Os social-democratas aparecem com 27,8% dos votos e garantiram, por enquanto, uma bancada de 71 deputados. Em discurso após a confirmação da vitória socialista, Rui Rio, presidente da legenda, assumiu a derrota do PSD.
“O resultado que tivemos está muito longe daquilo que entendemos que iríamos ter”, disse o social-democrata. Ele destacou que o PSD ampliou o número de votos em vários distritos, mas atribuiu à mobilização da esquerda a dianteira que os socialistas assumiram nas eleições.
“Houve um voto útil à esquerda absolutamente esmagador. Ou seja: a esquerda mobilizou-se através do voto no Partido Socialista para evitar que o PSD pudesse indicar o primeiro-ministro. Não houve isso no campo da direita”, afirmou.
Uma grande mudança na composição do Parlamento ficará por conta do aumento expressivo da bancada do partido da extrema direita Chega, que assumiu o posto de terceira maior força política do país.
A legenda, que foi criada e entrou na Assembleia da República em 2019, teve pouco mais de 7% dos votos. Com isso, o Chega, que tem atualmente apenas um deputado, garantiu ao menos 12 representantes -apenas uma mulher- no Parlamento.
O partido se apresenta como antissistema e acumula propostas polêmicas, como a volta da pena de morte e a castração química de pedófilos. Também conviveu com integrantes ligados a organizações neonazistas e é frequentemente acusado de discurso discriminatório contra comunidades ciganas.
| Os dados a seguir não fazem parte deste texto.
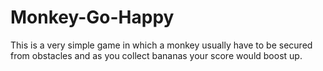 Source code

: # Monkey-Go-Happy
This is a very simple game in which a monkey usually have to be secured from obstacles and as you collect bananas your score would boost up. 
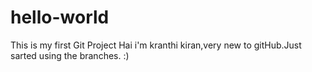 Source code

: # hello-world
This is my first Git Project 
Hai i'm kranthi kiran,very new to gitHub.Just sarted using the branches. :)
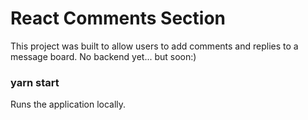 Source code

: # React Comments Section

This project was built to allow users to add comments and replies to a message board.
No backend yet... but soon:)

### yarn start

Runs the application locally.

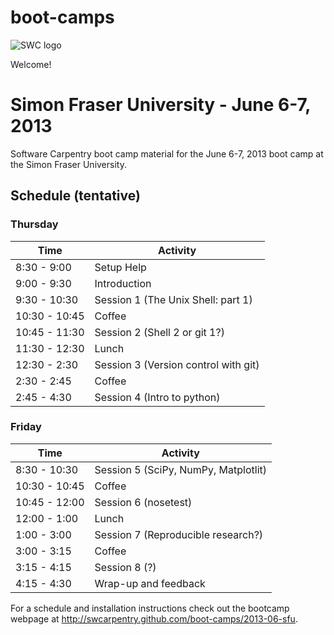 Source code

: boot-camps
==========
![SWC logo](http://software-carpentry.org/img/software-carpentry-banner.png)

Welcome!

# Simon Fraser University - June 6-7, 2013
Software Carpentry boot camp material
for the June 6-7, 2013 boot camp at the Simon Fraser University.



## Schedule (tentative)
### Thursday
| Time          |  Activity                            |
|---------------|--------------------------------------|
| 8:30 - 9:00   |  Setup Help                          |
| 9:00 - 9:30   |  Introduction                        |
| 9:30 - 10:30  |	 Session 1 (The Unix Shell: part 1)  |
| 10:30 - 10:45 |	 Coffee                              |
| 10:45 - 11:30 |  Session 2 (Shell 2 or git 1?)       |
| 11:30 - 12:30 |	 Lunch                               |
| 12:30 - 2:30  |  Session 3 (Version control with git)|
| 2:30 - 2:45   |  Coffee                              |
| 2:45 - 4:30 	|  Session 4 (Intro to python)         |



### Friday

| Time          |  Activity                            |
|---------------|--------------------------------------|
| 8:30 - 10:30  |  Session 5 (SciPy, NumPy, Matplotlit)|
| 10:30 - 10:45 |	 Coffee                              |
| 10:45 - 12:00 |  Session 6 (nosetest)                |
| 12:00 - 1:00  |	 Lunch                               |
| 1:00 - 3:00   |  Session 7 (Reproducible research?)  |
| 3:00 - 3:15   |  Coffee                              |
| 3:15 - 4:15 	|  Session 8 (?)                       |
| 4:15 - 4:30   |  Wrap-up and feedback                |


For a schedule and installation instructions check out the bootcamp webpage at
http://swcarpentry.github.com/boot-camps/2013-06-sfu.
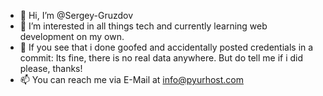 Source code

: - 👋 Hi, I’m @Sergey-Gruzdov
- 👀 I’m interested in all things tech and currently learning web development on my own.
- 🌱 If you see that i done goofed and accidentally posted credentials in a commit:
    Its fine, there is no real data anywhere. But do tell me if i did please, thanks!
- 📫 You can reach me via E-Mail at info@pyurhost.com

<!---
Sergey-Gruzdov/Sergey-Gruzdov is a ✨ special ✨ repository because its `README.md` (this file) appears on your GitHub profile.
You can click the Preview link to take a look at your changes.
--->
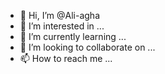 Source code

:- 👋 Hi, I’m @Ali-agha
- 👀 I’m interested in ...
- 🌱 I’m currently learning ...
- 💞️ I’m looking to collaborate on ...
- 📫 How to reach me ...

<!---
Ali-agha/Ali-agha is a ✨ special ✨ repository because its `README.md` (this file) appears on your GitHub profile.
You can click the Preview link to take a look at your changes.
--->
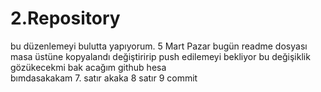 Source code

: # 2.Repository
bu düzenlemeyi bulutta yapıyorum.
5 Mart Pazar bugün
readme dosyası masa üstüne kopyalandı değiştiririp push edilemeyi bekliyor
bu değişiklik gözükecekmi bak
acağım github hesa          
bımdasakakam 7. satır
akaka
8 satır
9 commit

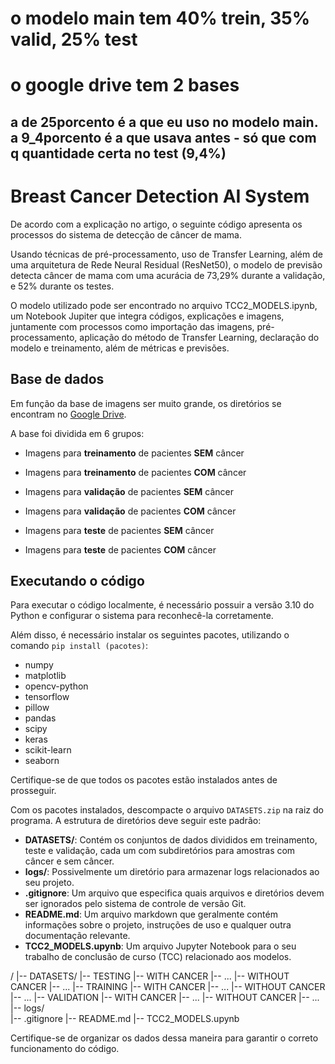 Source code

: # o modelo main tem 40% trein, 35% valid, 25% test
# o google drive tem 2 bases 
## a de 25porcento é a que eu uso no modelo main. a 9_4porcento é a que usava antes - só que com q quantidade certa no test (9,4%)

# Breast Cancer Detection AI System

De acordo com a explicação no artigo, o seguinte código apresenta os processos do sistema de detecção de câncer de mama. 

Usando técnicas de pré-processamento, uso de Transfer Learning, além de uma arquitetura de Rede Neural Residual (ResNet50), o modelo de previsão detecta câncer de mama com uma acurácia de 73,29% durante a validação, e 52% durante os testes.

O modelo utilizado pode ser encontrado no arquivo TCC2_MODELS.ipynb, um Notebook Jupiter que integra códigos, explicações e imagens, juntamente com processos como importação das imagens, pré-processamento, aplicação do método de Transfer Learning, declaração do modelo e treinamento, além de métricas e previsões.



## Base de dados

Em função da base de imagens ser muito grande, os diretórios se encontram no [Google Drive](https://drive.google.com/drive/folders/1dLuh5ZCn1lfqwx5gEmfldaShSq9TtLnf?usp=drive_link).

A base foi dividida em 6 grupos:

* Imagens para **treinamento** de pacientes **SEM** câncer

* Imagens para **treinamento** de pacientes **COM** câncer

* Imagens para **validação** de pacientes **SEM** câncer

* Imagens para **validação** de pacientes **COM** câncer

* Imagens para **teste** de pacientes **SEM** câncer

* Imagens para **teste** de pacientes **COM** câncer


## Executando o código

Para executar o código localmente, é necessário possuir a versão 3.10 do Python e configurar o sistema para reconhecê-la corretamente.

Além disso, é necessário instalar os seguintes pacotes, utilizando o comando `pip install (pacotes)`:

- numpy 
- matplotlib
- opencv-python 
- tensorflow 
- pillow 
- pandas 
- scipy 
- keras 
- scikit-learn
- seaborn


Certifique-se de que todos os pacotes estão instalados antes de prosseguir.

Com os pacotes instalados, descompacte o arquivo `DATASETS.zip` na raiz do programa. A estrutura de diretórios deve seguir este padrão:



- **DATASETS/**: Contém os conjuntos de dados divididos em treinamento, teste e validação, cada um com subdiretórios para amostras com câncer e sem câncer.
- **logs/**: Possivelmente um diretório para armazenar logs relacionados ao seu projeto.
- **.gitignore**: Um arquivo que especifica quais arquivos e diretórios devem ser ignorados pelo sistema de controle de versão Git.
- **README.md**: Um arquivo markdown que geralmente contém informações sobre o projeto, instruções de uso e qualquer outra documentação relevante.
- **TCC2_MODELS.upynb**: Um arquivo Jupyter Notebook para o seu trabalho de conclusão de curso (TCC) relacionado aos modelos.



/
|-- DATASETS/
    |-- TESTING
        |-- WITH CANCER
            |-- ...
        |-- WITHOUT CANCER
            |-- ...
    |-- TRAINING
        |-- WITH CANCER
            |-- ...
        |-- WITHOUT CANCER
            |-- ...
    |-- VALIDATION
        |-- WITH CANCER
            |-- ...
        |-- WITHOUT CANCER
            |-- ...
|-- logs/     
|-- .gitignore
|-- README.md
|-- TCC2_MODELS.upynb


Certifique-se de organizar os dados dessa maneira para garantir o correto funcionamento do código.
Líder da sigla e seu único representante no Parlamento até as eleições deste domingo, o deputado André Ventura já foi condenado por “ofensas ao direito à honra” depois de ter chamado de bandidos, durante um debate na TV, os integrantes de uma família negra e moradora de um conjunto habitacional. A decisão foi confirmada em dezembro pelo Supremo Tribunal de Justiça de Portugal. O populista foi o terceiro colocado na eleição presidencial de um ano atrás, com 11,9% dos votos.
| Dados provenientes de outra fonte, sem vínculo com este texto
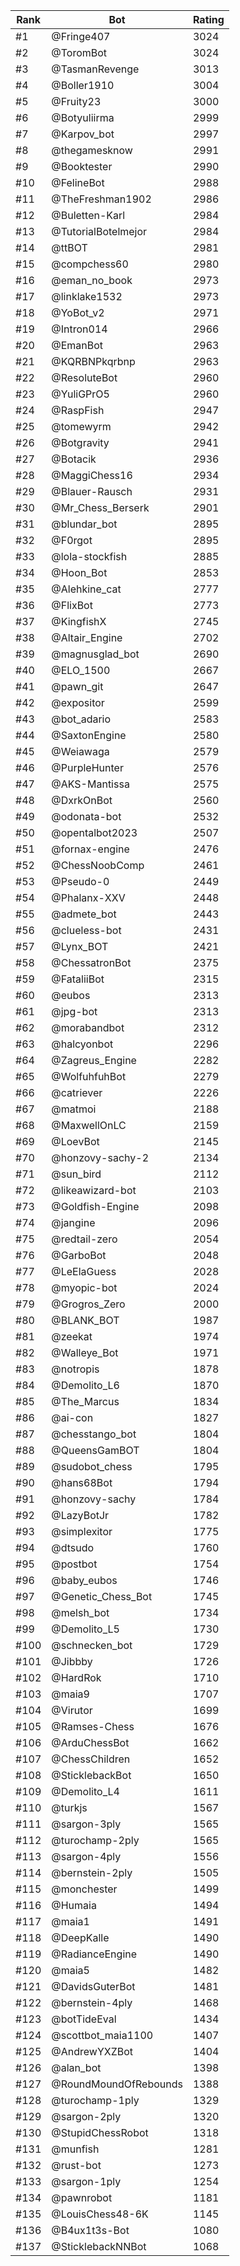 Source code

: Rank|Bot|Rating
---|---|---
#1|@Fringe407|3024
#2|@ToromBot|3024
#3|@TasmanRevenge|3013
#4|@Boller1910|3004
#5|@Fruity23|3000
#6|@Botyuliirma|2999
#7|@Karpov_bot|2997
#8|@thegamesknow|2991
#9|@Booktester|2990
#10|@FelineBot|2988
#11|@TheFreshman1902|2986
#12|@Buletten-Karl|2984
#13|@TutorialBotelmejor|2984
#14|@ttBOT|2981
#15|@compchess60|2980
#16|@eman_no_book|2973
#17|@linklake1532|2973
#18|@YoBot_v2|2971
#19|@Intron014|2966
#20|@EmanBot|2963
#21|@KQRBNPkqrbnp|2963
#22|@ResoluteBot|2960
#23|@YuliGPrO5|2960
#24|@RaspFish|2947
#25|@tomewyrm|2942
#26|@Botgravity|2941
#27|@Botacik|2936
#28|@MaggiChess16|2934
#29|@Blauer-Rausch|2931
#30|@Mr_Chess_Berserk|2901
#31|@blundar_bot|2895
#32|@F0rgot|2895
#33|@lola-stockfish|2885
#34|@Hoon_Bot|2853
#35|@Alehkine_cat|2777
#36|@FlixBot|2773
#37|@KingfishX|2745
#38|@Altair_Engine|2702
#39|@magnusglad_bot|2690
#40|@ELO_1500|2667
#41|@pawn_git|2647
#42|@expositor|2599
#43|@bot_adario|2583
#44|@SaxtonEngine|2580
#45|@Weiawaga|2579
#46|@PurpleHunter|2576
#47|@AKS-Mantissa|2575
#48|@DxrkOnBot|2560
#49|@odonata-bot|2532
#50|@opentalbot2023|2507
#51|@fornax-engine|2476
#52|@ChessNoobComp|2461
#53|@Pseudo-0|2449
#54|@Phalanx-XXV|2448
#55|@admete_bot|2443
#56|@clueless-bot|2431
#57|@Lynx_BOT|2421
#58|@ChessatronBot|2375
#59|@FataliiBot|2315
#60|@eubos|2313
#61|@jpg-bot|2313
#62|@morabandbot|2312
#63|@halcyonbot|2296
#64|@Zagreus_Engine|2282
#65|@WolfuhfuhBot|2279
#66|@catriever|2226
#67|@matmoi|2188
#68|@MaxwellOnLC|2159
#69|@LoevBot|2145
#70|@honzovy-sachy-2|2134
#71|@sun_bird|2112
#72|@likeawizard-bot|2103
#73|@Goldfish-Engine|2098
#74|@jangine|2096
#75|@redtail-zero|2054
#76|@GarboBot|2048
#77|@LeElaGuess|2028
#78|@myopic-bot|2024
#79|@Grogros_Zero|2000
#80|@BLANK_BOT|1987
#81|@zeekat|1974
#82|@Walleye_Bot|1971
#83|@notropis|1878
#84|@Demolito_L6|1870
#85|@The_Marcus|1834
#86|@ai-con|1827
#87|@chesstango_bot|1804
#88|@QueensGamBOT|1804
#89|@sudobot_chess|1795
#90|@hans68Bot|1794
#91|@honzovy-sachy|1784
#92|@LazyBotJr|1782
#93|@simplexitor|1775
#94|@dtsudo|1760
#95|@postbot|1754
#96|@baby_eubos|1746
#97|@Genetic_Chess_Bot|1745
#98|@melsh_bot|1734
#99|@Demolito_L5|1730
#100|@schnecken_bot|1729
#101|@Jibbby|1726
#102|@HardRok|1710
#103|@maia9|1707
#104|@Virutor|1699
#105|@Ramses-Chess|1676
#106|@ArduChessBot|1662
#107|@ChessChildren|1652
#108|@SticklebackBot|1650
#109|@Demolito_L4|1611
#110|@turkjs|1567
#111|@sargon-3ply|1565
#112|@turochamp-2ply|1565
#113|@sargon-4ply|1556
#114|@bernstein-2ply|1505
#115|@monchester|1499
#116|@Humaia|1494
#117|@maia1|1491
#118|@DeepKalle|1490
#119|@RadianceEngine|1490
#120|@maia5|1482
#121|@DavidsGuterBot|1481
#122|@bernstein-4ply|1468
#123|@botTideEval|1434
#124|@scottbot_maia1100|1407
#125|@AndrewYXZBot|1404
#126|@alan_bot|1398
#127|@RoundMoundOfRebounds|1388
#128|@turochamp-1ply|1329
#129|@sargon-2ply|1320
#130|@StupidChessRobot|1318
#131|@munfish|1281
#132|@rust-bot|1273
#133|@sargon-1ply|1254
#134|@pawnrobot|1181
#135|@LouisChess48-6K|1145
#136|@B4ux1t3s-Bot|1080
#137|@SticklebackNNBot|1068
“Se o Partido Socialista acha que vai ter a vida mais facilitada nesta legislatura, nós vamos lhe transmitir a mensagem precisamente oposta. O que não foi feito nos últimos seis ou sete anos, começará a ser feito já amanhã”, afirmou Ventura, diante do resultado positivo de sua sigla.
Ao responder perguntas da imprensa, António Costa adiantou que irá se reunir com representantes de todos os partidos, menos com o Chega. A legenda da direita radical deve encontrar mais animosidade durante a próxima legislatura.
“Cada racista eleito no Parlamento português é um deputado a mais. E lá estaremos para combatê-los todos os dias”, disse, em um duro discurso, Catarina Martins, líder do Bloco de Esquerda (BE), em referência aos parlamentares eleitos pelo Chega.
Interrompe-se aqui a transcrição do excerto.